#### Records for this task ####

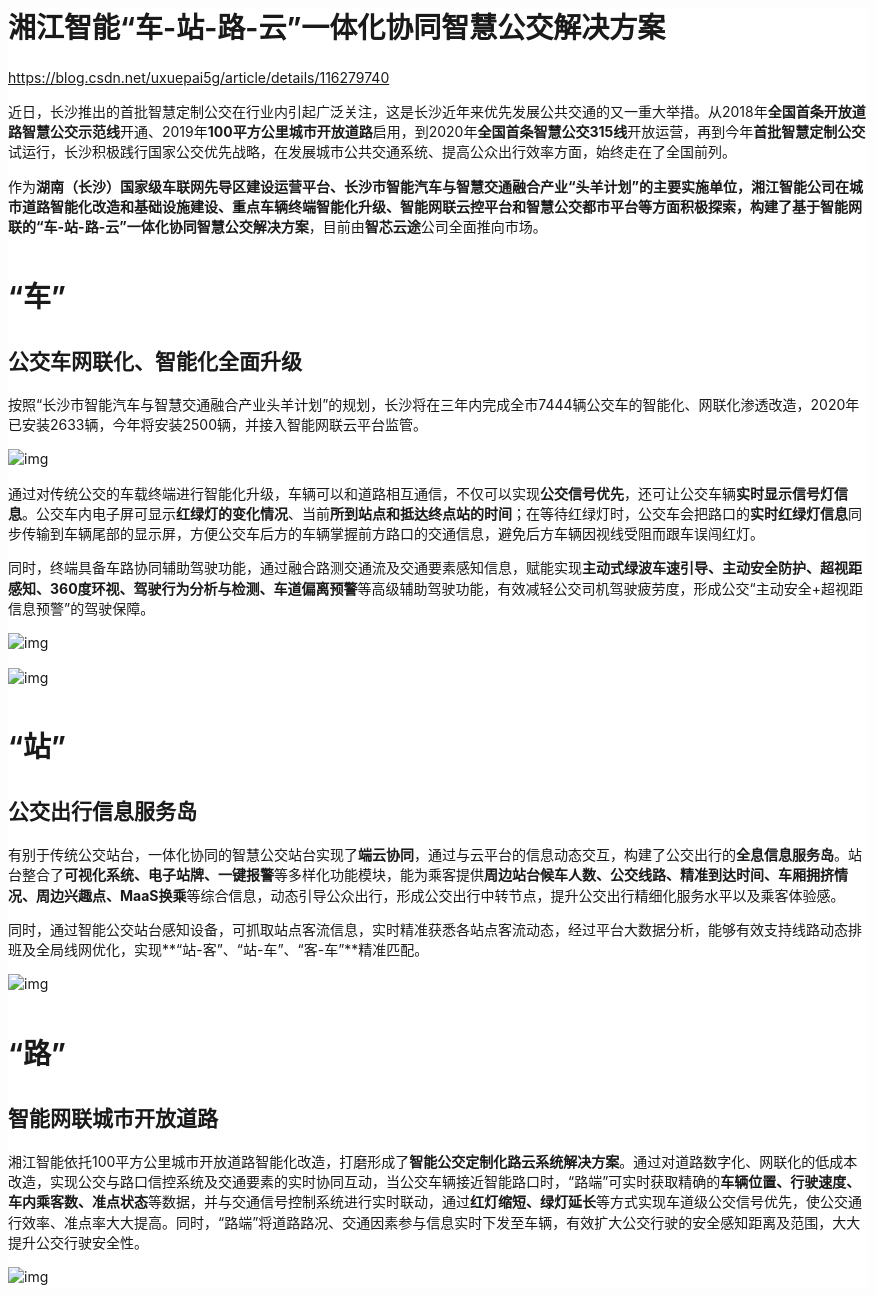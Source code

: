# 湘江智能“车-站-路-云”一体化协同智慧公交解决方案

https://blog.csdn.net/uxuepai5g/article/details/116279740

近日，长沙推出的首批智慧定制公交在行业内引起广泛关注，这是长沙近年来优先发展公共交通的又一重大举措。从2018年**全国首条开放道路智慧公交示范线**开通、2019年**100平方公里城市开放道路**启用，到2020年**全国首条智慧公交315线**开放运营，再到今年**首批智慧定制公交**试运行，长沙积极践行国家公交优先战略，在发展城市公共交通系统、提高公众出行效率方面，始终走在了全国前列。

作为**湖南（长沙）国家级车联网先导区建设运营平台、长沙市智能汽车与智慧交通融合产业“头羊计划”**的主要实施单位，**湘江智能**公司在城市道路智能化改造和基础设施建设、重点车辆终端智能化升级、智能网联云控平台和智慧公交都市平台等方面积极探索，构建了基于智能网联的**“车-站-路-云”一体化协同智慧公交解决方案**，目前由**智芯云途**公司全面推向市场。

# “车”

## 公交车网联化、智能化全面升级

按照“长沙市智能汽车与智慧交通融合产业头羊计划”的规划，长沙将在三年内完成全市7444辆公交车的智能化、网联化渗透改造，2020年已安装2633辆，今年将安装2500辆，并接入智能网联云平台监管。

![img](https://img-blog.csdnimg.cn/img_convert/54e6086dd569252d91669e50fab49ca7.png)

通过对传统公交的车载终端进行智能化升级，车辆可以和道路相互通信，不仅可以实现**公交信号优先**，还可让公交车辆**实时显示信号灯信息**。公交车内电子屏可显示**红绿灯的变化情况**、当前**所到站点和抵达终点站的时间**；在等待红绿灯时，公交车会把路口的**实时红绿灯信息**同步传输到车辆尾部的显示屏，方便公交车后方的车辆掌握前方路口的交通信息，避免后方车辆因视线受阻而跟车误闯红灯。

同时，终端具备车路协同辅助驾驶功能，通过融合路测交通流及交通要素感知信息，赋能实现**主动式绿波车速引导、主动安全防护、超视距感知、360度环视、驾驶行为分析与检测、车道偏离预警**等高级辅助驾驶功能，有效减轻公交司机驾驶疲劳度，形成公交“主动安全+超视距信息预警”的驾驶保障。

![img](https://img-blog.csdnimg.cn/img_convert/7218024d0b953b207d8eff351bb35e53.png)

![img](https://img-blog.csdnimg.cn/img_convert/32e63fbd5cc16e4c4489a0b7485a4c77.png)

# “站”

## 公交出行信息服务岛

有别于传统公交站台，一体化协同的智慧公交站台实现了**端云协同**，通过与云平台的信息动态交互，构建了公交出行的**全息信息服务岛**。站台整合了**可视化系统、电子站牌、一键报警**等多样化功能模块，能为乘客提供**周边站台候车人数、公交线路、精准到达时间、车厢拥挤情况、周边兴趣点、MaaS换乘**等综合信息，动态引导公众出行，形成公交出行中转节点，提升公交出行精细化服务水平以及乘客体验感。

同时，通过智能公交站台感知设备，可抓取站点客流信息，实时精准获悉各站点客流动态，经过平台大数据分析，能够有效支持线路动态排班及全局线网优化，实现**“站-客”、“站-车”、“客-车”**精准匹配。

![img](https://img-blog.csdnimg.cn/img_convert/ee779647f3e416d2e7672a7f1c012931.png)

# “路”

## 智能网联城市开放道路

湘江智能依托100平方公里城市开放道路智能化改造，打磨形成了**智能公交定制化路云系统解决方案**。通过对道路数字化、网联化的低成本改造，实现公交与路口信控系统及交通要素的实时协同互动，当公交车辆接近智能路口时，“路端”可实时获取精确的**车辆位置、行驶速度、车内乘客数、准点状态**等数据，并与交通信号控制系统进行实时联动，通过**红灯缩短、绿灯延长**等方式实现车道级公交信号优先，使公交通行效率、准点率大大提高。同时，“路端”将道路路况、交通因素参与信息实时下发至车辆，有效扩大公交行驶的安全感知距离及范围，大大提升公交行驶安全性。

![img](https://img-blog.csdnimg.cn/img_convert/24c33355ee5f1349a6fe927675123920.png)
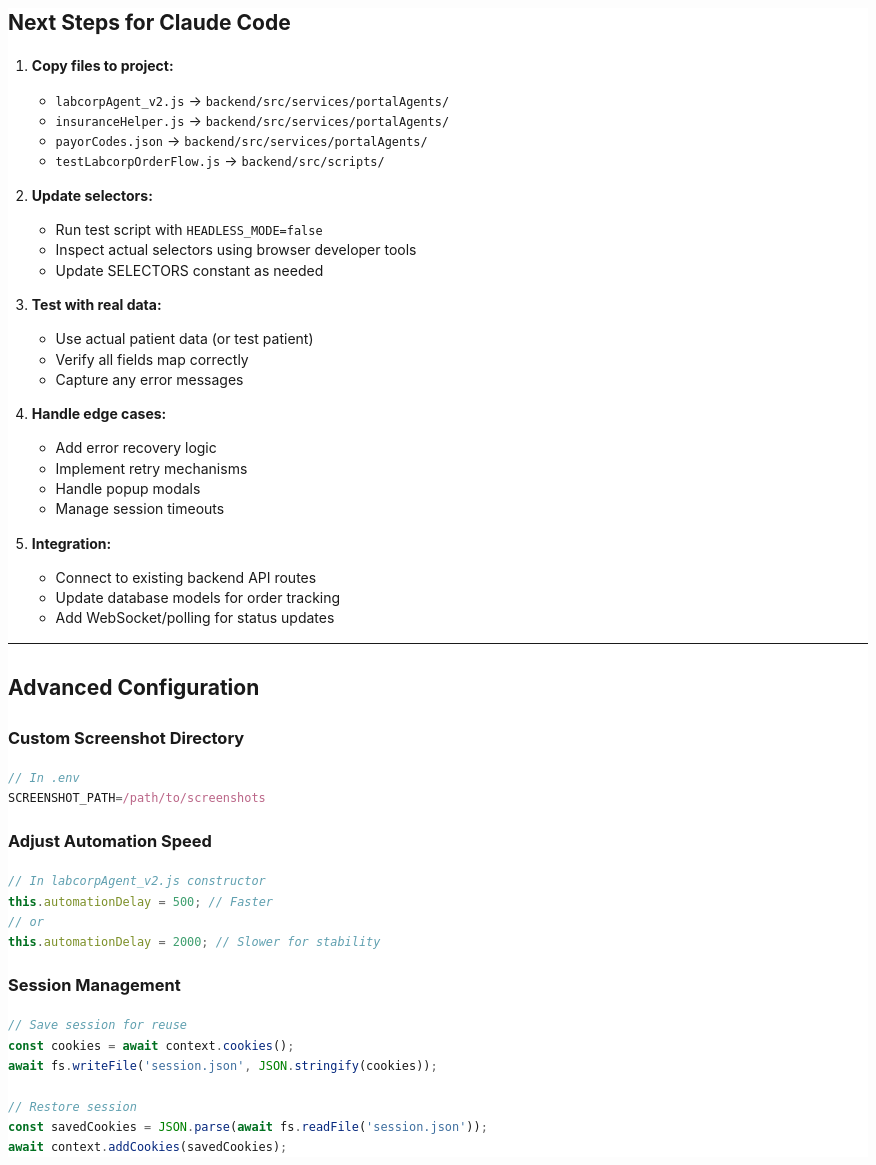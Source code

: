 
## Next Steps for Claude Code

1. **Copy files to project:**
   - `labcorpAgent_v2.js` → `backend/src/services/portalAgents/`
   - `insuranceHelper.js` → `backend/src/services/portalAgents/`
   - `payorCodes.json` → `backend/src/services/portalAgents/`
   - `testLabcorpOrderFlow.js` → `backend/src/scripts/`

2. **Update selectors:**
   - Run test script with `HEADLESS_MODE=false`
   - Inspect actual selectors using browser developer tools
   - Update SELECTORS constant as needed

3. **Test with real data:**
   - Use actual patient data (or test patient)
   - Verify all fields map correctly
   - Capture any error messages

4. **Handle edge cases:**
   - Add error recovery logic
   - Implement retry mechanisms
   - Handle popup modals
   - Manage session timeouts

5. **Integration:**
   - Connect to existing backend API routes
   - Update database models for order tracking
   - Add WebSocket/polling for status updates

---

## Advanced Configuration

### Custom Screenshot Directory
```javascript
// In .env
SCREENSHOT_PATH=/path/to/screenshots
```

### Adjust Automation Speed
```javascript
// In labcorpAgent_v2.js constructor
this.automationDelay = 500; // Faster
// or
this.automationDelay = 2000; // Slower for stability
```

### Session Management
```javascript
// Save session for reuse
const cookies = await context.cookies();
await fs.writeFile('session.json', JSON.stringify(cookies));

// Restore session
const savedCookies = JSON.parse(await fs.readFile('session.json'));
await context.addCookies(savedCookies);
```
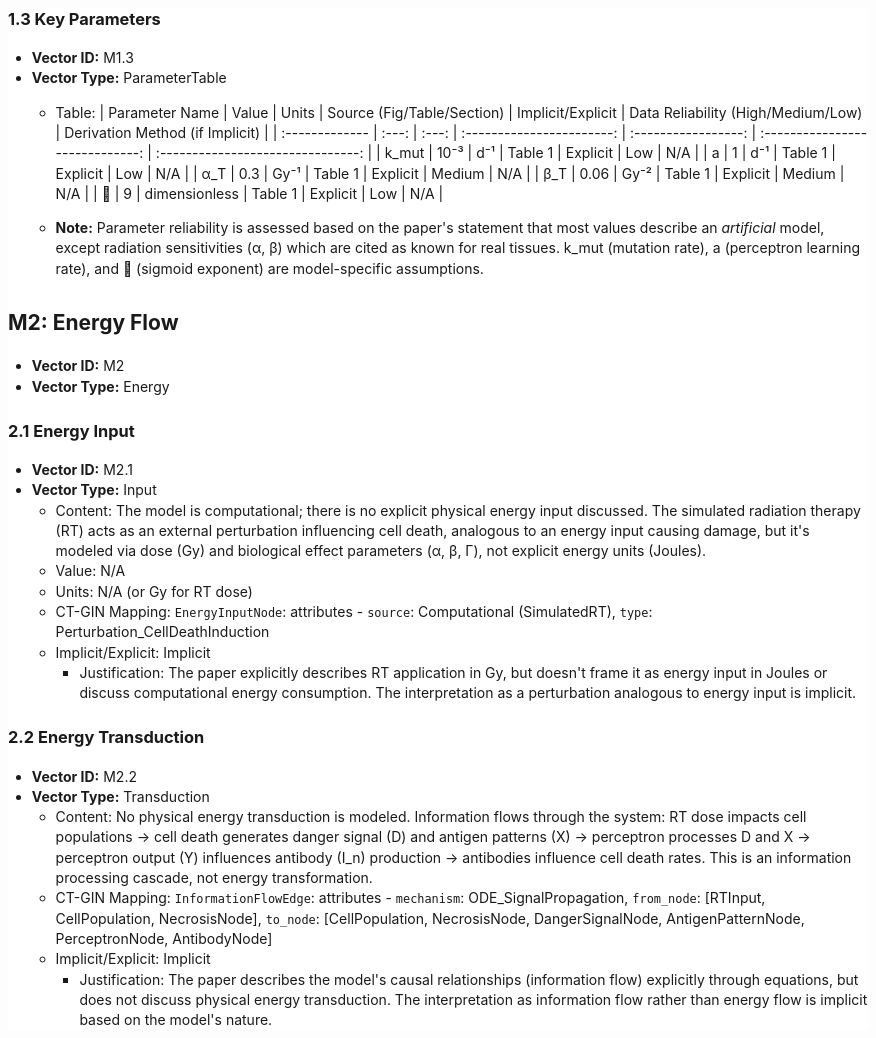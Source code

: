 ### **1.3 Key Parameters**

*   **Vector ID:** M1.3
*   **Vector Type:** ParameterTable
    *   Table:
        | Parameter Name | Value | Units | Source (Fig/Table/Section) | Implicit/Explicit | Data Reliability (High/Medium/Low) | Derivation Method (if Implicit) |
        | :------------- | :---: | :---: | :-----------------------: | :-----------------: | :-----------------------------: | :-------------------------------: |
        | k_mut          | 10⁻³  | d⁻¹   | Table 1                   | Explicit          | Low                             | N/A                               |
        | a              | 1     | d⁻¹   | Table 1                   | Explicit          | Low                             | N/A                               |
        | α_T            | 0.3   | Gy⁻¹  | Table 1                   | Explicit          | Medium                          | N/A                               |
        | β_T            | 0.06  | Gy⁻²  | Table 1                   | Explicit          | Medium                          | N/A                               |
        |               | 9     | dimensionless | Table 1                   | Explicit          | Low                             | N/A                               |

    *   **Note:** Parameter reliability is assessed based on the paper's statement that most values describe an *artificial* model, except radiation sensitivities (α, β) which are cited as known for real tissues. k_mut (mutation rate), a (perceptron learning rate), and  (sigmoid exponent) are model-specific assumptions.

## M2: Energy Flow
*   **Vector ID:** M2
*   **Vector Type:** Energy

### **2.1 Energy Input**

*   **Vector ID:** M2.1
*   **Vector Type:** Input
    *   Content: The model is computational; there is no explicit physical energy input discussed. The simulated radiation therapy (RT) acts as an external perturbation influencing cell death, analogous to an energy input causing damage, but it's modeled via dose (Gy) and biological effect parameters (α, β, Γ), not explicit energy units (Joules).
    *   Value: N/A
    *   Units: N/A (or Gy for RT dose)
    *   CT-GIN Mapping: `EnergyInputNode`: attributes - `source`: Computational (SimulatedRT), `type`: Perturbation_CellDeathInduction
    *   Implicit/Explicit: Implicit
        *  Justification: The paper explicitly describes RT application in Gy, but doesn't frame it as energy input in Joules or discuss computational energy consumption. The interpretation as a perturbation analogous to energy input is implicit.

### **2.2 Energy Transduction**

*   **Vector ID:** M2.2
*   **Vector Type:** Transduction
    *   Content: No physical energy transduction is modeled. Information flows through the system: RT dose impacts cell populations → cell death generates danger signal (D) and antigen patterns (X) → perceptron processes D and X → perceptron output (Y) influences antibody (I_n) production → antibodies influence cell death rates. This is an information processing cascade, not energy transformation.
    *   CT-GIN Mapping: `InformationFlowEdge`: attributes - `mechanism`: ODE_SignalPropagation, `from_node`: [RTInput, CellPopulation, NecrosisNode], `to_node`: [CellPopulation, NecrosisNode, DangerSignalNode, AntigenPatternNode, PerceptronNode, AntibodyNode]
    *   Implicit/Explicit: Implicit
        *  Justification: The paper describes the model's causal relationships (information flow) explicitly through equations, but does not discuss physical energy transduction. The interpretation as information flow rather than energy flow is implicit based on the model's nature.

####

From the records above, copy each line where the word "error" can be found.

* The answer *
   - Capture any error messages
   - Add error recovery logic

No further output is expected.